Massachusetts Gov. Charlie Baker’s proposed early retirement incentive would increase the commonwealth’s unfunded pension liability and could jeopardize its bond rating, state Treasurer Deborah Goldberg told lawmakers recently.

“While the governor’s [proposal] may offer significant savings in the short term … it also may create new potential problems in the long term,” Goldberg told members of the legislature’s joint ways and means committee March 10. She said the proposal would spread the state’s repayment plan out over 15 years.

Baker filed a bill to allow 4,500 state employees to retire early with higher pensions as a step toward closing a $1.8 billion structural deficit for fiscal 2016, which begins July 1.

Moody’s Investors Service rates Massachusetts general obligation bonds Aa1. Fitch Ratings and Standard & Poor’s rate them AA-plus.
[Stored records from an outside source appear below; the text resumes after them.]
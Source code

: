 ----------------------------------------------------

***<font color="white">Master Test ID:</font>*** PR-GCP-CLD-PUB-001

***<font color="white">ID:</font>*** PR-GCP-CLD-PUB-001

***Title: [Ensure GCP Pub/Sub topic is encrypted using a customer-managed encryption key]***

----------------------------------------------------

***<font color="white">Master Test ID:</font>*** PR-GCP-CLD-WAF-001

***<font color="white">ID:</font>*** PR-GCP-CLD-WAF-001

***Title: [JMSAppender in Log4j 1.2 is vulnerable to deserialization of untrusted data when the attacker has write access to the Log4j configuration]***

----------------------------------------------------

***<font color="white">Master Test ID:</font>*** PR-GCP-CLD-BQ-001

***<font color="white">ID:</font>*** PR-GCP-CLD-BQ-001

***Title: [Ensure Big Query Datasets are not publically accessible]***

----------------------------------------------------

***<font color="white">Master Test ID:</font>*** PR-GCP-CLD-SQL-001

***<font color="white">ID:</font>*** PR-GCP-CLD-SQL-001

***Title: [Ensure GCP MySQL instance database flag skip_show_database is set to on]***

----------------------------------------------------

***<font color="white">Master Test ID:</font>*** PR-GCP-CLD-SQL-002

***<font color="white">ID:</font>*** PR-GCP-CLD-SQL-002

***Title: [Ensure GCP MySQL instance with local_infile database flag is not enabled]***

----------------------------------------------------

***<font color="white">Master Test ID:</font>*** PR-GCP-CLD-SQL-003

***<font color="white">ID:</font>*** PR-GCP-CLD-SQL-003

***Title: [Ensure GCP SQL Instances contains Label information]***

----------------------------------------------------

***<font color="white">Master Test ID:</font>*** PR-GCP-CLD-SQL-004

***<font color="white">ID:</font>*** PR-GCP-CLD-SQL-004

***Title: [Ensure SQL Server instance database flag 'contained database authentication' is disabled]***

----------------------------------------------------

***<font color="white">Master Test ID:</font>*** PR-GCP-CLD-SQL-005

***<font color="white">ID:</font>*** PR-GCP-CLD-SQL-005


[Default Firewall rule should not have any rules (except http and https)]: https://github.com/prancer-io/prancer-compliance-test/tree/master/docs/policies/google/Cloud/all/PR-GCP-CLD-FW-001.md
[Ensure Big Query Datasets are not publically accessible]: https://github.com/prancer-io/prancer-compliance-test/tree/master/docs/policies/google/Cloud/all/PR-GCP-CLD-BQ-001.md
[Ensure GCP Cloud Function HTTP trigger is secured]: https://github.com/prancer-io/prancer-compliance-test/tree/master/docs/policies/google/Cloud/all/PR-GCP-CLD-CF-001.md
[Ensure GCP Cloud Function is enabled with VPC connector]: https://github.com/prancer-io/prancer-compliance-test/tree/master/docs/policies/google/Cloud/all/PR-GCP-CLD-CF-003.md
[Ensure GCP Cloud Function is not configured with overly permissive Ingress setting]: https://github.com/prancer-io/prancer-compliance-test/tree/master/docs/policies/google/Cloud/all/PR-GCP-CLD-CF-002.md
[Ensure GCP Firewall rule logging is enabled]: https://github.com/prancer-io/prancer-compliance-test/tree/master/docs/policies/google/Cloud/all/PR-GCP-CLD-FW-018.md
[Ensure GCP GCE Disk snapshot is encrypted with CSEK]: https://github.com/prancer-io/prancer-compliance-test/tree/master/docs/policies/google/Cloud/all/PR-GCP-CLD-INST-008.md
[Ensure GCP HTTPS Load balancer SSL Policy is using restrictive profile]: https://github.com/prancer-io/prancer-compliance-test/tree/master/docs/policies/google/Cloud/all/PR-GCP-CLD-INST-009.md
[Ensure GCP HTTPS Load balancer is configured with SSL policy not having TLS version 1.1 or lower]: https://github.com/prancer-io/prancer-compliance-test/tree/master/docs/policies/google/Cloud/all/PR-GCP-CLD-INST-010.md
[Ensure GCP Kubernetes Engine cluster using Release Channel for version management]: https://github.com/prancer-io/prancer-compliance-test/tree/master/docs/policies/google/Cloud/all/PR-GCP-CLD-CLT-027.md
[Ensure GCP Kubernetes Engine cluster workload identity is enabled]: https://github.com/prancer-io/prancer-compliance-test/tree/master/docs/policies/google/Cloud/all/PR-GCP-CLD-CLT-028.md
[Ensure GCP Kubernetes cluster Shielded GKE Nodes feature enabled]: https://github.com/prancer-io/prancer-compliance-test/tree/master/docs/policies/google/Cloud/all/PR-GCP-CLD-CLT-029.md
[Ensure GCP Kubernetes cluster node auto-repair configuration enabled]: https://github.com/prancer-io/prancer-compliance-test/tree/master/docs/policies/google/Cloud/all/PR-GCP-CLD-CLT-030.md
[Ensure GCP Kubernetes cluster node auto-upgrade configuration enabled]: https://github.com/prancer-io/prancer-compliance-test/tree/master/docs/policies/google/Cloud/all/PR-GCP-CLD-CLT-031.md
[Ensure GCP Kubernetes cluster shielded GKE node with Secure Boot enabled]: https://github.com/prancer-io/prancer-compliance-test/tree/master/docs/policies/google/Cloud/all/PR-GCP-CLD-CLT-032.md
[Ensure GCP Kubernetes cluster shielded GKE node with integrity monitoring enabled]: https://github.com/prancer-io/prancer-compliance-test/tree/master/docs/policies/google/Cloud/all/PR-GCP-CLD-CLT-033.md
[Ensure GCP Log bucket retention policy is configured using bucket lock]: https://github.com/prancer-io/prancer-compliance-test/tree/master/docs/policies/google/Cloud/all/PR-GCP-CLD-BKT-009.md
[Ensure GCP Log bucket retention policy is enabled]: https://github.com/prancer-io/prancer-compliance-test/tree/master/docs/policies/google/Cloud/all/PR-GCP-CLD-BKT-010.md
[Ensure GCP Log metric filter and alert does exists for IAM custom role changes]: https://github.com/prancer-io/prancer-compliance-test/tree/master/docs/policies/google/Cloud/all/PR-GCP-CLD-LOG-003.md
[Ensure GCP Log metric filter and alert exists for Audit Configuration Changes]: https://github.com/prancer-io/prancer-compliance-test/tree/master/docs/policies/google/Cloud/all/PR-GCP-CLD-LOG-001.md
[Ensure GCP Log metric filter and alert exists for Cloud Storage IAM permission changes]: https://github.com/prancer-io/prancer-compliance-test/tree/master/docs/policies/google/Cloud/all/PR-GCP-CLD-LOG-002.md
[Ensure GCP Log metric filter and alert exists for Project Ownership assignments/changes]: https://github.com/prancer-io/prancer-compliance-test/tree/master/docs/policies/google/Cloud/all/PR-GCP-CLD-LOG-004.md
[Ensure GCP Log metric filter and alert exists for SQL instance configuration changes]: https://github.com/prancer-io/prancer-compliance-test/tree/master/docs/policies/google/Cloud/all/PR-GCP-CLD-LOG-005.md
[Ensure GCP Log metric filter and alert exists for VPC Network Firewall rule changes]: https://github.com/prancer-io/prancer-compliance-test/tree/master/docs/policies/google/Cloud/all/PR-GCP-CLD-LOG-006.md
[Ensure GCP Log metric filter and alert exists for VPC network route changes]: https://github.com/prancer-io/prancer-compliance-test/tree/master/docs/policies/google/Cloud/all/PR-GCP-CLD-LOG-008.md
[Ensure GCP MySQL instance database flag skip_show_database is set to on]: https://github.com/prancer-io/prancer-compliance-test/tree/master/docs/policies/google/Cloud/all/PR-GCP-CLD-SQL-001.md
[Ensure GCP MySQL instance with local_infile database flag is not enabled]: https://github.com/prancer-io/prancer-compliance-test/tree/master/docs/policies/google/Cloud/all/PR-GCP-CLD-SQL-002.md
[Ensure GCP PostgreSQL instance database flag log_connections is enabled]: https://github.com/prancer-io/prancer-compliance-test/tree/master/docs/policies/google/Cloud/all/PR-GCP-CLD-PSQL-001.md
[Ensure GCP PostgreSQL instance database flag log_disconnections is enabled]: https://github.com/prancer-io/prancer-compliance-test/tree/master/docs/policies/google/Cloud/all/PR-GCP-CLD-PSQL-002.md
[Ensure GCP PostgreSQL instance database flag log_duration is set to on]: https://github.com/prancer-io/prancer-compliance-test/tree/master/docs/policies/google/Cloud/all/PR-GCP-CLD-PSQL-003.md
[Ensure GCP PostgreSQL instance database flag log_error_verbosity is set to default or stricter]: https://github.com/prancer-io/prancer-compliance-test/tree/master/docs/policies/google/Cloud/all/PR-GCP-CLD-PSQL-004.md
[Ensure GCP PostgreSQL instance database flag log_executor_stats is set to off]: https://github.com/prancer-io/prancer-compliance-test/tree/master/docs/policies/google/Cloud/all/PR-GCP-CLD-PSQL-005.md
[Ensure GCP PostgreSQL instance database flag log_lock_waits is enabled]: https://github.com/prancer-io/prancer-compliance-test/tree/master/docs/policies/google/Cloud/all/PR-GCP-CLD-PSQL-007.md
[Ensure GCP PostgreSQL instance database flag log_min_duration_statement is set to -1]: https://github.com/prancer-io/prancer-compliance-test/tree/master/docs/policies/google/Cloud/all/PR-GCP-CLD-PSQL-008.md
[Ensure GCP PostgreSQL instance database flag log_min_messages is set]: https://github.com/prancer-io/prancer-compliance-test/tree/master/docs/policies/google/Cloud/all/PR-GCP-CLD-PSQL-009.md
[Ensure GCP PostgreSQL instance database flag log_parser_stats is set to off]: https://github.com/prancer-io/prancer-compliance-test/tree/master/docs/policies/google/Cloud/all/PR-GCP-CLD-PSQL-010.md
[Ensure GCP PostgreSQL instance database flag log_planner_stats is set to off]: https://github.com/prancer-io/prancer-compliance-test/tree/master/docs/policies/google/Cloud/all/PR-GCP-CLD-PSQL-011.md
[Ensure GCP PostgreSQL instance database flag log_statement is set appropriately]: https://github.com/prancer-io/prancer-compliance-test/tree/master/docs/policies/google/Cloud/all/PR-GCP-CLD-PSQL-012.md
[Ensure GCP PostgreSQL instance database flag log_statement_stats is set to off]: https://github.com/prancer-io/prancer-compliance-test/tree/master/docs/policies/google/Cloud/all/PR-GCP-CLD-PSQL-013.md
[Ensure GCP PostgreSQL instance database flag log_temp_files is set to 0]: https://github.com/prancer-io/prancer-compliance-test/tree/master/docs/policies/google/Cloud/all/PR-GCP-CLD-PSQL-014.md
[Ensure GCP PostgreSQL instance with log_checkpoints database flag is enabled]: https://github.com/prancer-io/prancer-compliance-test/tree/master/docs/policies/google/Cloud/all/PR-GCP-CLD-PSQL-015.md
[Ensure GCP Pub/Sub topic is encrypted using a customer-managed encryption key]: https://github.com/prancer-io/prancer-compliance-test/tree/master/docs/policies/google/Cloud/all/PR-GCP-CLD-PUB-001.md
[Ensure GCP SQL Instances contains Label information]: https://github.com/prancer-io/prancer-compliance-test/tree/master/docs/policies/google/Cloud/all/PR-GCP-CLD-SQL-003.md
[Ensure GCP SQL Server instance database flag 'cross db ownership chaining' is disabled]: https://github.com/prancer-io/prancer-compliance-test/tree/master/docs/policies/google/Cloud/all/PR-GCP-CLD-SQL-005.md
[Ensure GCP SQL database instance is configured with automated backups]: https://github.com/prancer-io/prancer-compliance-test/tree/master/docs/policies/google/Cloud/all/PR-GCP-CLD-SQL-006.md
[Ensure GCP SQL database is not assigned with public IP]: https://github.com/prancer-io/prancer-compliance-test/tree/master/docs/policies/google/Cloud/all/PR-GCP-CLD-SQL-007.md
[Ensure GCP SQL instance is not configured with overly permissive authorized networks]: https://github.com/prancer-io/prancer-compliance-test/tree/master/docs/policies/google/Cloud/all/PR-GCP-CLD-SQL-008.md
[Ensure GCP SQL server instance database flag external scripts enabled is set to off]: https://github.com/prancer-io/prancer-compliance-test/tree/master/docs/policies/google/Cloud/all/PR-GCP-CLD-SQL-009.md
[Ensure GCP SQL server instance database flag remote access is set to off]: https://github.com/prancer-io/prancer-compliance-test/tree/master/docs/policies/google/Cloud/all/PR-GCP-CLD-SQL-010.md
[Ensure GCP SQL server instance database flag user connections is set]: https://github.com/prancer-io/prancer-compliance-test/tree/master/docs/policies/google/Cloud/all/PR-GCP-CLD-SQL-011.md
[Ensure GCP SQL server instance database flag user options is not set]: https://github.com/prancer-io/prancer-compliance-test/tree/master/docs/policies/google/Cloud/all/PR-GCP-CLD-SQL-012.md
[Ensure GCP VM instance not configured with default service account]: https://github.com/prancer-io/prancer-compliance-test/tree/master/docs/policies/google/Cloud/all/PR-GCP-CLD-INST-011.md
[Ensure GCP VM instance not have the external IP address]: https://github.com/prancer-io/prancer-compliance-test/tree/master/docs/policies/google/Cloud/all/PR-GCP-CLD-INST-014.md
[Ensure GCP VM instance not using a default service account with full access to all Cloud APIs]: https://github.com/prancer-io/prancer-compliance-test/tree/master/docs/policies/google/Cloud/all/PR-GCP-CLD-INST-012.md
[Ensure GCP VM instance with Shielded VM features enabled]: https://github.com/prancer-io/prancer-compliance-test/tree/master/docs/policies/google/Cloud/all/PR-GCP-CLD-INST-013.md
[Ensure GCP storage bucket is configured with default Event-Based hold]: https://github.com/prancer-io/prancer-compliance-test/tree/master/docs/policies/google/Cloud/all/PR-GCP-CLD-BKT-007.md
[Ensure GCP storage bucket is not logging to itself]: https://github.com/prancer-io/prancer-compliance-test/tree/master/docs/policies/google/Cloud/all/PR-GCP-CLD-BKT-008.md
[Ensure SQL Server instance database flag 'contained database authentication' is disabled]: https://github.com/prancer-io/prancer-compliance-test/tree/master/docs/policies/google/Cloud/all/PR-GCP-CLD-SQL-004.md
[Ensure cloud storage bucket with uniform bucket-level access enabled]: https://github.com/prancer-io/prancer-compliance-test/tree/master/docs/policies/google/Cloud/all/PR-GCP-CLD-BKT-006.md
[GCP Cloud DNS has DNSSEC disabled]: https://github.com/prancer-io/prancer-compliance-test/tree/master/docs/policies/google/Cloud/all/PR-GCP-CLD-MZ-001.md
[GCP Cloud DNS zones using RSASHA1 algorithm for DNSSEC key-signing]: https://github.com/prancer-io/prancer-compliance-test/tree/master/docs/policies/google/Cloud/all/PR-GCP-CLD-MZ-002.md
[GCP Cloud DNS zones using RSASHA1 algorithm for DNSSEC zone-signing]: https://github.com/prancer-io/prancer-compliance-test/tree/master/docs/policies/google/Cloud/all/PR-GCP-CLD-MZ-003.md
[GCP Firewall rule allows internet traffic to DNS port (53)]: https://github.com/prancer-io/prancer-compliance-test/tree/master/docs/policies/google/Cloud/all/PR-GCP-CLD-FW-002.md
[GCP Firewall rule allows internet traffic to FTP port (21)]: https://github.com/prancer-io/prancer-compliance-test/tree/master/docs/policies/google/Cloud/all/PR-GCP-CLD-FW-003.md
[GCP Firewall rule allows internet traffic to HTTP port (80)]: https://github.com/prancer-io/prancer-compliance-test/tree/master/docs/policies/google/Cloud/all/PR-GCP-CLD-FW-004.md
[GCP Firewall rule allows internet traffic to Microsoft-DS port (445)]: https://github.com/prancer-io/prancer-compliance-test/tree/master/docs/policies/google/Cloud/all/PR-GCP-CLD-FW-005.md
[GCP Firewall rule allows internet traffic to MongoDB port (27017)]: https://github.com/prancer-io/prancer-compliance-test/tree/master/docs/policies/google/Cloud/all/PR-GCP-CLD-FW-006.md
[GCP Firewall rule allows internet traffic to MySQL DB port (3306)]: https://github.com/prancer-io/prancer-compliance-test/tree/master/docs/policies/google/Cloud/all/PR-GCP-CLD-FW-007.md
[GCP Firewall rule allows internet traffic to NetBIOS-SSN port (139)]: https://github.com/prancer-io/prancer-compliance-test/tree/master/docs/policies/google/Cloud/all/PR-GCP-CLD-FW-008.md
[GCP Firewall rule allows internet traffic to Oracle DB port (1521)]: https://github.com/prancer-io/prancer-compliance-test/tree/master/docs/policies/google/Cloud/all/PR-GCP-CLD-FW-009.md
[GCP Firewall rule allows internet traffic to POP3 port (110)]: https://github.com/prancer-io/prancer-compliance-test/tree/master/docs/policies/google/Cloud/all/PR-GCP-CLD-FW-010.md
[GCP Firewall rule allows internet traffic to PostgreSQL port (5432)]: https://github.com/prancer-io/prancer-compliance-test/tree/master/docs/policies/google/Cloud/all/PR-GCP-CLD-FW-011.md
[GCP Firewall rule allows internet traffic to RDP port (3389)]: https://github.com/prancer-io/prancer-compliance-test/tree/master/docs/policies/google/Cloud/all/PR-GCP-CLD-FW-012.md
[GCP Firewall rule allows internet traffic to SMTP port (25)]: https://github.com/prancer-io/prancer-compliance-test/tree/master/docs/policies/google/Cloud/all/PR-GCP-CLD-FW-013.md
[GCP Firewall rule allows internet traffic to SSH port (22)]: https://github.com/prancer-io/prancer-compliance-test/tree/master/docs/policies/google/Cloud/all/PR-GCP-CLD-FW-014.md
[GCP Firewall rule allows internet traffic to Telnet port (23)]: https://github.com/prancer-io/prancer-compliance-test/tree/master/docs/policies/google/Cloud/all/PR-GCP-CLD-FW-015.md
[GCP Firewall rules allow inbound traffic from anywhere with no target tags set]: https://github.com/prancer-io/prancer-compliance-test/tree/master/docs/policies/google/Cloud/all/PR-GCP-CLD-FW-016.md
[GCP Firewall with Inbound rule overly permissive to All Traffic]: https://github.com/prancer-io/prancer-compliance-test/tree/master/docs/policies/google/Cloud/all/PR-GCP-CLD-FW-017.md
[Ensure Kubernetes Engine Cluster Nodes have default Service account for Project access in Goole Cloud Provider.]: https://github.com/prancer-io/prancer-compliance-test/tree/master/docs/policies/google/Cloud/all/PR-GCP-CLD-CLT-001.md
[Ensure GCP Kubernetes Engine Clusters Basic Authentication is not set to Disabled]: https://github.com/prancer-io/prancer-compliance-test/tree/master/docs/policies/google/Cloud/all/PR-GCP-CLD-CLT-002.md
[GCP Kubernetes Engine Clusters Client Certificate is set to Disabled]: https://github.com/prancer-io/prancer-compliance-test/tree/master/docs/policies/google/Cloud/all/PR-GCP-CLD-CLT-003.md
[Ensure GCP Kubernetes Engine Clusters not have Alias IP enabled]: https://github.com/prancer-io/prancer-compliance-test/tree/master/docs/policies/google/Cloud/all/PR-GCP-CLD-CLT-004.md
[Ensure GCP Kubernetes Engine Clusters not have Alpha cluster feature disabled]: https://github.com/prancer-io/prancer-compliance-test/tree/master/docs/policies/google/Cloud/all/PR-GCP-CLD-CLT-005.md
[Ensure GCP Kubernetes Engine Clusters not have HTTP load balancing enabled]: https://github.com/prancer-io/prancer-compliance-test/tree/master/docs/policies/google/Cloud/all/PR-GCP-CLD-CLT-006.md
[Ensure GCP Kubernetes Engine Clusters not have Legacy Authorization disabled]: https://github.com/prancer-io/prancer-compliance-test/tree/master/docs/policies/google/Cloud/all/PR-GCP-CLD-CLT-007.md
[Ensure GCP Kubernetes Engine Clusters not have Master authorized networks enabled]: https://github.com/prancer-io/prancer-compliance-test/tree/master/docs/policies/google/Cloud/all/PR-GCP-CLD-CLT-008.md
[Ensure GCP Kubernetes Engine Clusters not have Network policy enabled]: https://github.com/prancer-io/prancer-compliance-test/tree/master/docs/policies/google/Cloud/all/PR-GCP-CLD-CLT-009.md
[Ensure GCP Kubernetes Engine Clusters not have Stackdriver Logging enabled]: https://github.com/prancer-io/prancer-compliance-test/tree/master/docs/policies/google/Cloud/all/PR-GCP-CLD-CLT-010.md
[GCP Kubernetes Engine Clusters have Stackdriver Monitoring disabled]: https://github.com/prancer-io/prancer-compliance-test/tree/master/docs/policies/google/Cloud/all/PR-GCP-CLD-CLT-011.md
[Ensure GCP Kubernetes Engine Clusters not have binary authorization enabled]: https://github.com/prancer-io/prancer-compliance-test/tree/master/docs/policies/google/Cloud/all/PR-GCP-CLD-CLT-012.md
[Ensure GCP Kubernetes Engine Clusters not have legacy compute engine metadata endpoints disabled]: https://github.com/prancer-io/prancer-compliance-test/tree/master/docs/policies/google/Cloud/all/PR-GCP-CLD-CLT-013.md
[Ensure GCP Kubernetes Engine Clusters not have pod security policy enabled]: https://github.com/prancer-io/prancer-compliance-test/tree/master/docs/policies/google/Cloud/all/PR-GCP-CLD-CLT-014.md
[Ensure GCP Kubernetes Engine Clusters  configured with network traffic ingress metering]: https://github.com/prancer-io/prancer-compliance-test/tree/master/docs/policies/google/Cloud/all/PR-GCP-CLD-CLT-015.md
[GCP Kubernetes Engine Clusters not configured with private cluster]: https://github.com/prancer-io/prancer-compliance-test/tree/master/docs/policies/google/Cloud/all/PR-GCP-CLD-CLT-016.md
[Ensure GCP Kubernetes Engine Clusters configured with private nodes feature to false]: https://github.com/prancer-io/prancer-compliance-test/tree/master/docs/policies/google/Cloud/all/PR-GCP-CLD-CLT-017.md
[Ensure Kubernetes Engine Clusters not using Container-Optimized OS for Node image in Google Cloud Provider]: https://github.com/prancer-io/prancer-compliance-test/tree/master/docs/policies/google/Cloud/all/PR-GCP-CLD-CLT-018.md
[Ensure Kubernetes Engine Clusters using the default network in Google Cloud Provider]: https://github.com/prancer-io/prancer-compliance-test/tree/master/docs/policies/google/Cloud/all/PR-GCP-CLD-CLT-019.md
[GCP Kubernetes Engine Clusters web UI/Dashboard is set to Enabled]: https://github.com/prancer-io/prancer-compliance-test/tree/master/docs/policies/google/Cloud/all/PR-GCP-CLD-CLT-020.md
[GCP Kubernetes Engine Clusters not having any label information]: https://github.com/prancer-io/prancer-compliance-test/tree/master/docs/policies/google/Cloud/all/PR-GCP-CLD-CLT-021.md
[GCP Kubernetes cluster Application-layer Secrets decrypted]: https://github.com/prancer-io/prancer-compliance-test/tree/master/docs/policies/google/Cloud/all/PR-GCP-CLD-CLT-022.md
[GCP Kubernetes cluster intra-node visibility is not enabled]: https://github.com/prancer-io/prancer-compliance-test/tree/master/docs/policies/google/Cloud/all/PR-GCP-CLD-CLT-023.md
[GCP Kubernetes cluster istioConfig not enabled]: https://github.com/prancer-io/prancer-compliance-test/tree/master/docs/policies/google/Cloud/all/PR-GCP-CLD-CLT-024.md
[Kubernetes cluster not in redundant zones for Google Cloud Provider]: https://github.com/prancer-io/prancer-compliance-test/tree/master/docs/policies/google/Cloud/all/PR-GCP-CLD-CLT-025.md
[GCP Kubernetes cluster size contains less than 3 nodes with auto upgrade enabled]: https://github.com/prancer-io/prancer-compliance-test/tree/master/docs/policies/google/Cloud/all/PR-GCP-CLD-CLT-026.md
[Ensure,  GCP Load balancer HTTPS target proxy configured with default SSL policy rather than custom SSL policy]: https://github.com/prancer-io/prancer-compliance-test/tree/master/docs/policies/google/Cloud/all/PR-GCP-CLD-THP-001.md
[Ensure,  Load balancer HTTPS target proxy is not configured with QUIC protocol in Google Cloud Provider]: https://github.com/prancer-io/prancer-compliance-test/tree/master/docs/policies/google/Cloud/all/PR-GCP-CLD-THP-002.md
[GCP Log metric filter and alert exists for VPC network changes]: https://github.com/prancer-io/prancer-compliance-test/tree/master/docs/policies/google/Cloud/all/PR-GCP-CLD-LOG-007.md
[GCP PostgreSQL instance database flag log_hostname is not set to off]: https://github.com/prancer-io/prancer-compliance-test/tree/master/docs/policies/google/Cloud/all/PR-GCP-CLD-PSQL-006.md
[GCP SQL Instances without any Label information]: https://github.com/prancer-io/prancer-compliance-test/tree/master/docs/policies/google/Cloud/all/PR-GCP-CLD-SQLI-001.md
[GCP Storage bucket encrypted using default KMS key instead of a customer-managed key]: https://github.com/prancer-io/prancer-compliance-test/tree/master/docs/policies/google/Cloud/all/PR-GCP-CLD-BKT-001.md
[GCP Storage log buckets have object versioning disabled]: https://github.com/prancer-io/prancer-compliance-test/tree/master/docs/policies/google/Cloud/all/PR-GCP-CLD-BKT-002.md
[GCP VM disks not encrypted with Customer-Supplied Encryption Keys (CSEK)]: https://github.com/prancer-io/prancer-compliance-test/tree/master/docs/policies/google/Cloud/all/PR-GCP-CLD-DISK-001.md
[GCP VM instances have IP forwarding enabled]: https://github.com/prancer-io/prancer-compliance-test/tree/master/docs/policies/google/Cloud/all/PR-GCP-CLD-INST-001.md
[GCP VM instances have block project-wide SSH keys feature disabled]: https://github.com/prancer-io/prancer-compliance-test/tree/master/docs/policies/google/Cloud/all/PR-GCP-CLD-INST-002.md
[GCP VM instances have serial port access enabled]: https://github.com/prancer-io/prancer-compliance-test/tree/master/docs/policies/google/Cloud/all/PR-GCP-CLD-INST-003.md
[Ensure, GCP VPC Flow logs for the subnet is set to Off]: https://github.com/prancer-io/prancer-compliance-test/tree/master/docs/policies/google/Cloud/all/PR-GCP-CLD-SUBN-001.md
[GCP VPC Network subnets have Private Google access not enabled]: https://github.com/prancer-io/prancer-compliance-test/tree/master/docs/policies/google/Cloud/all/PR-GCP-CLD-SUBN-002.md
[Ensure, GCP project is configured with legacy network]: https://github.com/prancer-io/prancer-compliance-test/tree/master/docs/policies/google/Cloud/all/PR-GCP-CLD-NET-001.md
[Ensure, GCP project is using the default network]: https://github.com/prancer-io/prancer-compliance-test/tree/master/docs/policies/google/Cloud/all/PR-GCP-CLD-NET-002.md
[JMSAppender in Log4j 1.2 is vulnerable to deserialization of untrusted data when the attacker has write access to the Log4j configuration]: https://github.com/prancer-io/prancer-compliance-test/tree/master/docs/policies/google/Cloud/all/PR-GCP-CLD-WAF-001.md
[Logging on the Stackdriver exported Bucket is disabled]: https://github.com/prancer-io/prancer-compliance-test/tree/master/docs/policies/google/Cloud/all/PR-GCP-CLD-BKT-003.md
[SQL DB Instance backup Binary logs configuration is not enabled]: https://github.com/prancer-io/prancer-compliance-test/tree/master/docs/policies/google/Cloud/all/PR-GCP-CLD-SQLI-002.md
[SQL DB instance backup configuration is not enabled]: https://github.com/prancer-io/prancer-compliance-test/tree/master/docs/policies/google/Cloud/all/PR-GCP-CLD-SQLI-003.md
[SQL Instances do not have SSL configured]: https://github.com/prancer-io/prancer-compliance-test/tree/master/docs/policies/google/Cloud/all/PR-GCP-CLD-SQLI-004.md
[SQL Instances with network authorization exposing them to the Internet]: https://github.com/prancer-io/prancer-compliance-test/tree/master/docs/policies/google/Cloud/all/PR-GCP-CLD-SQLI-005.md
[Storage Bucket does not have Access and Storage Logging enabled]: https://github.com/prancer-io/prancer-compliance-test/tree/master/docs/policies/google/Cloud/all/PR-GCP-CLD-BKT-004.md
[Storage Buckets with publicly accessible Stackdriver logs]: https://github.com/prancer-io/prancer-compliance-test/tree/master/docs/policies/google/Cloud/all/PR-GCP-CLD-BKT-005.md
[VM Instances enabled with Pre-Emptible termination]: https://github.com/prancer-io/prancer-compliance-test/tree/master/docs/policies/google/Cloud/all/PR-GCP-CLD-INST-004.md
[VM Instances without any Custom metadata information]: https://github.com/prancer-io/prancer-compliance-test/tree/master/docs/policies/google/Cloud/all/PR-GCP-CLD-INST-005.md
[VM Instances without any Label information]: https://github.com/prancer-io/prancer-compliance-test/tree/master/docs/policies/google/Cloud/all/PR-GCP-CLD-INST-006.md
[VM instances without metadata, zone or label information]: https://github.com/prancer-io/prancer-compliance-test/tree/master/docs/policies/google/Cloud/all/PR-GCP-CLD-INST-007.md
Goldberg, who took office in January, warned against continued reliance on diverting capital gains tax revenues over $1 billion from the rainy day fund.

She supported the move in fiscal 2015 given “extraordinary circumstances” of few options and little time to balance the budget. “But I am worried that reliance on such a practice will raise red flags to the same rating agencies that have praised our mutual commitment to growing the rainy-day fund.”

Massachusetts is one of a few states with a rainy-day, or stabilization fund, of more than $1 billion.